The last time we saw a similar description of a gold grain, it was from a sample sent from the Busang property in Indonesia (T.N.M., April 7/97). That description, from a mineralogical report by Roger Townend, was later described by geologist Colin Jones (the supervisor of the due-diligence investigation of Busang for Freeport-McMoRan Copper and Gold) as “possibly the best description of an alluvial gold grain ever written.”
Can-Cal has suggested that this grain’s characteristics reflect supergene processes in place at Pisgah. It should be recognized that there is at least one other explanation for the grain’s size, morphology and compositional zoning: it could be alluvial in origin, and not part of the Pisgah Hill cinder cone at all.

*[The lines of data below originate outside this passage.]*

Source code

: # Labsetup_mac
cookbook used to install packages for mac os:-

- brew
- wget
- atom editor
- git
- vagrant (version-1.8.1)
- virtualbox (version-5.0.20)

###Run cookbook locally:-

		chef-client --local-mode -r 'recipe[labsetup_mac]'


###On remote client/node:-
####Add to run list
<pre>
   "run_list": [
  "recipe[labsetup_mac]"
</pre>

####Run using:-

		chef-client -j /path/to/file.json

The work by Dr. Jacques Jedwab, mineralogist at the Free University of Brussels, was not released at the time the Query column went to press (Aug. 16). We have examined the release of Aug. 17 and find the study is a similar one to the CANMET study of June 1999: microanalyses of mineral grains, not bulk chemical analyses providing grades.
We also note that Can-Cal says Jedwab’s “observations . . . support the conclusion that precious-metal-bearing minerals are present in the Pisgah Hill volcanic cinders.” We agree that — as long as the samples supplied to Jedwab were not pre-treated in any way — his results support exactly that conclusion, and nothing more.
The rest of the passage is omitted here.